[Work order]
Return the lines below in which the string "cslentryspacingunit" occurs.

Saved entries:
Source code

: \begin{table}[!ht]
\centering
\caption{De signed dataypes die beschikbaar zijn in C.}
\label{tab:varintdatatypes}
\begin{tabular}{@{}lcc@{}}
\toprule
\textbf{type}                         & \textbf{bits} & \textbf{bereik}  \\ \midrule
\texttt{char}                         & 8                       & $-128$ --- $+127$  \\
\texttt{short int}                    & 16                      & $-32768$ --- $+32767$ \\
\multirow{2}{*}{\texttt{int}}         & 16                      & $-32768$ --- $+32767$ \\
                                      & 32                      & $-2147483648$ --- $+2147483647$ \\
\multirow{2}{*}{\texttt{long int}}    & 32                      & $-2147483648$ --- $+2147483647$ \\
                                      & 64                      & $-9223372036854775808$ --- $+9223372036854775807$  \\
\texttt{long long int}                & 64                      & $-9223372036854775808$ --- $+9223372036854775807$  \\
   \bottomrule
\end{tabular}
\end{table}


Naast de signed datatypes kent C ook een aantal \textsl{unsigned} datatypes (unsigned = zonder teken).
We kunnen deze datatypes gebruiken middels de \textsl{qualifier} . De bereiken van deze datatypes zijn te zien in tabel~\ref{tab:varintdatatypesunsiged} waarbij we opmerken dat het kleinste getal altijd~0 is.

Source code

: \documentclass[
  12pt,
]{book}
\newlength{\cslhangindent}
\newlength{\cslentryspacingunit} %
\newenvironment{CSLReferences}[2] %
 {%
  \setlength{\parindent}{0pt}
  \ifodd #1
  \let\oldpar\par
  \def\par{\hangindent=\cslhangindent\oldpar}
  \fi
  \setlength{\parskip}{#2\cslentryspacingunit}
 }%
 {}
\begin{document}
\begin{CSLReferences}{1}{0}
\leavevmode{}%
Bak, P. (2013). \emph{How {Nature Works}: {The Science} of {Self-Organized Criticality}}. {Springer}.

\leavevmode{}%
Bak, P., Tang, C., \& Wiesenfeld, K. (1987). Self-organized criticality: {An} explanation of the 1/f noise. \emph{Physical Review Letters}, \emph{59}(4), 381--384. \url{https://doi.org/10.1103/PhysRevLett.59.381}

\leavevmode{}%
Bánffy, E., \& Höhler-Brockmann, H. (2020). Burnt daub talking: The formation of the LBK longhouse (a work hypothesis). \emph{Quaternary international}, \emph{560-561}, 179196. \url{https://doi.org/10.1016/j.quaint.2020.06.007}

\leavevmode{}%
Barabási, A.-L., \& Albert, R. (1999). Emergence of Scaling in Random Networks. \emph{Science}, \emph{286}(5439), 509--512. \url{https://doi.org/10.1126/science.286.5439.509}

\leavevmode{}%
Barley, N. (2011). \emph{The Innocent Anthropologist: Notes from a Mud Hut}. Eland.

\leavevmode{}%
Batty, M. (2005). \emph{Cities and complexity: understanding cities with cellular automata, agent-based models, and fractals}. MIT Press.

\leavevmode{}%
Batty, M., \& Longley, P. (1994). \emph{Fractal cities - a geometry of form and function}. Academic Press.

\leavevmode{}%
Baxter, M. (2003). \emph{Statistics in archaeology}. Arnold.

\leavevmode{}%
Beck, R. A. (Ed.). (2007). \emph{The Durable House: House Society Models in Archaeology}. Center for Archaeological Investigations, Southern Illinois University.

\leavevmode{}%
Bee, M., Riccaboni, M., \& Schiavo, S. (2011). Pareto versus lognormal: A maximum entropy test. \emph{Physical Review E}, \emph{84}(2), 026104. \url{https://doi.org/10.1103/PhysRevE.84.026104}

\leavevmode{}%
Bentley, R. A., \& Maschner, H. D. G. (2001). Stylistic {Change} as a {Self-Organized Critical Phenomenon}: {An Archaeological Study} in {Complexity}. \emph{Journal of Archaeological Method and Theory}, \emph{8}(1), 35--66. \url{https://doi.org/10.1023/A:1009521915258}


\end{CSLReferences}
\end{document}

--

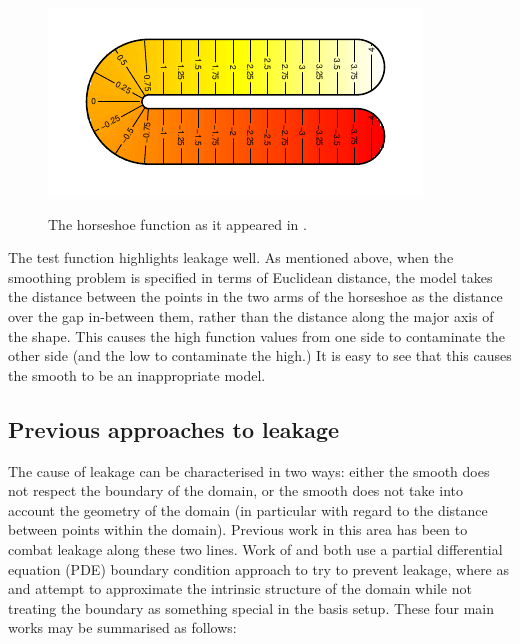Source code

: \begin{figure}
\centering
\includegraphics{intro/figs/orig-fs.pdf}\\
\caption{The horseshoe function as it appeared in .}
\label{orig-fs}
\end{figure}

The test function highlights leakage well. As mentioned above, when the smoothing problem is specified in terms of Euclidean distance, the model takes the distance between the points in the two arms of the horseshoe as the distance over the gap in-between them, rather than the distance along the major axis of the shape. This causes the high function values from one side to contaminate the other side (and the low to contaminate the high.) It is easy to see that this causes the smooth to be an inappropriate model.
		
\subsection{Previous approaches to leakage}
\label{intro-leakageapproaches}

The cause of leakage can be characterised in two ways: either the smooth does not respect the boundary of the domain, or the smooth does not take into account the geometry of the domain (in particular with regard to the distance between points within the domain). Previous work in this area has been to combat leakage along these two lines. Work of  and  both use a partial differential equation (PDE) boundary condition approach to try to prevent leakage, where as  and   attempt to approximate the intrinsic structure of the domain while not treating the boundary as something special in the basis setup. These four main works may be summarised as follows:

* * *

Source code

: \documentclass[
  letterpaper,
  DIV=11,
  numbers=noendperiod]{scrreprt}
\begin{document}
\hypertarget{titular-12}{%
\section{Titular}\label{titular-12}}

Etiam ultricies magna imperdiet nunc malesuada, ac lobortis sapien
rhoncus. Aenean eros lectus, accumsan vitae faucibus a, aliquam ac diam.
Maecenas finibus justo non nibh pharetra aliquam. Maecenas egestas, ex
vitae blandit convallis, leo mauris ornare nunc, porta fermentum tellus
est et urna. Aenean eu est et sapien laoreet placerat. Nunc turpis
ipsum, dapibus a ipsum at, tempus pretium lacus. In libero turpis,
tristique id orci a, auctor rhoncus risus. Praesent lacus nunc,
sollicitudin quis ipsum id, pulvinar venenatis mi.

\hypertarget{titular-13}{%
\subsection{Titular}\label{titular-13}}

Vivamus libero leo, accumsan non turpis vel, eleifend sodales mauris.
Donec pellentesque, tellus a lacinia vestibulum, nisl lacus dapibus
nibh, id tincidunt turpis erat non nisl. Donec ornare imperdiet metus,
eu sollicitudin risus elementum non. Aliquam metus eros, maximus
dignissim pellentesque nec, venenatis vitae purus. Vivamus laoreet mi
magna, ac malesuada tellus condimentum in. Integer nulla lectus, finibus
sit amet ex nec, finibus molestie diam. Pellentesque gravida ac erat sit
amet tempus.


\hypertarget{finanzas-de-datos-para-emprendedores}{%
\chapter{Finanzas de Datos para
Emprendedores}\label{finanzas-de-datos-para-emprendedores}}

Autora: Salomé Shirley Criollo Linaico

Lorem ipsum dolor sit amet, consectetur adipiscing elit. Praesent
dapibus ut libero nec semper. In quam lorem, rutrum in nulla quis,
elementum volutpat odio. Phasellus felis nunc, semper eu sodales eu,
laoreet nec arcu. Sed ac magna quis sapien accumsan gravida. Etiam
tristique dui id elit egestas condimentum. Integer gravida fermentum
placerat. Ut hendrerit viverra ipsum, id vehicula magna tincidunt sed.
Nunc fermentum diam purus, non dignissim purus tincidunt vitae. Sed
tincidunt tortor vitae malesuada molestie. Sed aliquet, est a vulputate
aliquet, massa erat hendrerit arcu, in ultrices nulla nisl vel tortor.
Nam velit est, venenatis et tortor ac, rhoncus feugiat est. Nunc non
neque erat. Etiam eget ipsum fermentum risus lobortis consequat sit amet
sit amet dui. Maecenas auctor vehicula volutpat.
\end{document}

[Exercise response]
\newlength{\cslentryspacingunit} %
  \setlength{\parskip}{#2\cslentryspacingunit}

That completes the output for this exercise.